* **Brief**
Copy every record exactly. Nothing may be skipped.

(Plain-text document sources)
== Segment start ==

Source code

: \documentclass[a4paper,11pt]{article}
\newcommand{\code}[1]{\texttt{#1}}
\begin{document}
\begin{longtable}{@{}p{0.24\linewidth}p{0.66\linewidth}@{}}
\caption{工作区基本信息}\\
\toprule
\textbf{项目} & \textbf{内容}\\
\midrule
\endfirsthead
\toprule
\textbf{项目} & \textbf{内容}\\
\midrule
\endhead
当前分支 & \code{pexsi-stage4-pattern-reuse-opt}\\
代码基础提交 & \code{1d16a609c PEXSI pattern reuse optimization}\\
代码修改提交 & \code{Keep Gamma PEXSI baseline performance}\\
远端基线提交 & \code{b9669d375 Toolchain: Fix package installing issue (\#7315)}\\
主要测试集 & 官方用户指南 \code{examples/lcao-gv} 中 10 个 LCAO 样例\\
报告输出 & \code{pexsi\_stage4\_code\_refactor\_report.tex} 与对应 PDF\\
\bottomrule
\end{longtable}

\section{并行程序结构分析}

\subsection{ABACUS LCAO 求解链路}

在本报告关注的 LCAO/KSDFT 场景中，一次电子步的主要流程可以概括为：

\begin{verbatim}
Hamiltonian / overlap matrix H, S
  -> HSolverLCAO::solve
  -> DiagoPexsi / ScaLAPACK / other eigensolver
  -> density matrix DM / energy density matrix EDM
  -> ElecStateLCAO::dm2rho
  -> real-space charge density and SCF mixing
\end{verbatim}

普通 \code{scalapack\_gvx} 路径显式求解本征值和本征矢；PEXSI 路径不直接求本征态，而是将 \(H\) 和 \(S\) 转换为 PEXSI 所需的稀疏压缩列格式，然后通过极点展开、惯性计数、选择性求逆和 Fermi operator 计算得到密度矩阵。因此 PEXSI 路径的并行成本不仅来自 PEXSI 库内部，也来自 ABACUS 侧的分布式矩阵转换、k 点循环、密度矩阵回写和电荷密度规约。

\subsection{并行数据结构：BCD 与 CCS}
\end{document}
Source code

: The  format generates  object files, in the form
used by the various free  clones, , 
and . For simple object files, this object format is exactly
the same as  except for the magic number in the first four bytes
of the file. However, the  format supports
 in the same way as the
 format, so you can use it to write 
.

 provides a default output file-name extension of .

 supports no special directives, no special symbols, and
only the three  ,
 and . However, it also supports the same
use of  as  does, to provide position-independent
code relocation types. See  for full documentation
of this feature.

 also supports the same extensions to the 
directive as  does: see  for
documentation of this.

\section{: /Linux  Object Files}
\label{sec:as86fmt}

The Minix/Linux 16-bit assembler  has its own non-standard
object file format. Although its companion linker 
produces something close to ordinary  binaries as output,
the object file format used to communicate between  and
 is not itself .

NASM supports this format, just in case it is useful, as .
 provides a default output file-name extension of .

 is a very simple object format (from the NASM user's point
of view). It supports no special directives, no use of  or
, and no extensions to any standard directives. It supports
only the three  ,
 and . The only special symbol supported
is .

== Segment end ==

* **Answer for the task**
Source code

: \documentclass[a4paper,11pt]{article}
\newcommand{\code}[1]{\texttt{#1}}
\begin{document}
\begin{longtable}{@{}p{0.24\linewidth}p{0.66\linewidth}@{}}
\caption{工作区基本信息}\\
\toprule
\textbf{项目} & \textbf{内容}\\
\midrule
\endfirsthead
\toprule
\textbf{项目} & \textbf{内容}\\
\midrule
\endhead
当前分支 & \code{pexsi-stage4-pattern-reuse-opt}\\
代码基础提交 & \code{1d16a609c PEXSI pattern reuse optimization}\\
代码修改提交 & \code{Keep Gamma PEXSI baseline performance}\\
远端基线提交 & \code{b9669d375 Toolchain: Fix package installing issue (\#7315)}\\
主要测试集 & 官方用户指南 \code{examples/lcao-gv} 中 10 个 LCAO 样例\\
报告输出 & \code{pexsi\_stage4\_code\_refactor\_report.tex} 与对应 PDF\\
\bottomrule
\end{longtable}

\section{并行程序结构分析}

\subsection{ABACUS LCAO 求解链路}

在本报告关注的 LCAO/KSDFT 场景中，一次电子步的主要流程可以概括为：

\begin{verbatim}
Hamiltonian / overlap matrix H, S
  -> HSolverLCAO::solve
  -> DiagoPexsi / ScaLAPACK / other eigensolver
  -> density matrix DM / energy density matrix EDM
  -> ElecStateLCAO::dm2rho
  -> real-space charge density and SCF mixing
\end{verbatim}

普通 \code{scalapack\_gvx} 路径显式求解本征值和本征矢；PEXSI 路径不直接求本征态，而是将 \(H\) 和 \(S\) 转换为 PEXSI 所需的稀疏压缩列格式，然后通过极点展开、惯性计数、选择性求逆和 Fermi operator 计算得到密度矩阵。因此 PEXSI 路径的并行成本不仅来自 PEXSI 库内部，也来自 ABACUS 侧的分布式矩阵转换、k 点循环、密度矩阵回写和电荷密度规约。

\subsection{并行数据结构：BCD 与 CCS}
\end{document}
Source code

: The  format generates  object files, in the form
used by the various free  clones, , 
and . For simple object files, this object format is exactly
the same as  except for the magic number in the first four bytes
of the file. However, the  format supports
 in the same way as the
 format, so you can use it to write 
.

 provides a default output file-name extension of .

 supports no special directives, no special symbols, and
only the three  ,
 and . However, it also supports the same
use of  as  does, to provide position-independent
code relocation types. See  for full documentation
of this feature.

 also supports the same extensions to the 
directive as  does: see  for
documentation of this.

\section{: /Linux  Object Files}
\label{sec:as86fmt}

The Minix/Linux 16-bit assembler  has its own non-standard
object file format. Although its companion linker 
produces something close to ordinary  binaries as output,
the object file format used to communicate between  and
 is not itself .

NASM supports this format, just in case it is useful, as .
 provides a default output file-name extension of .

 is a very simple object format (from the NASM user's point
of view). It supports no special directives, no use of  or
, and no extensions to any standard directives. It supports
only the three  ,
 and . The only special symbol supported
is .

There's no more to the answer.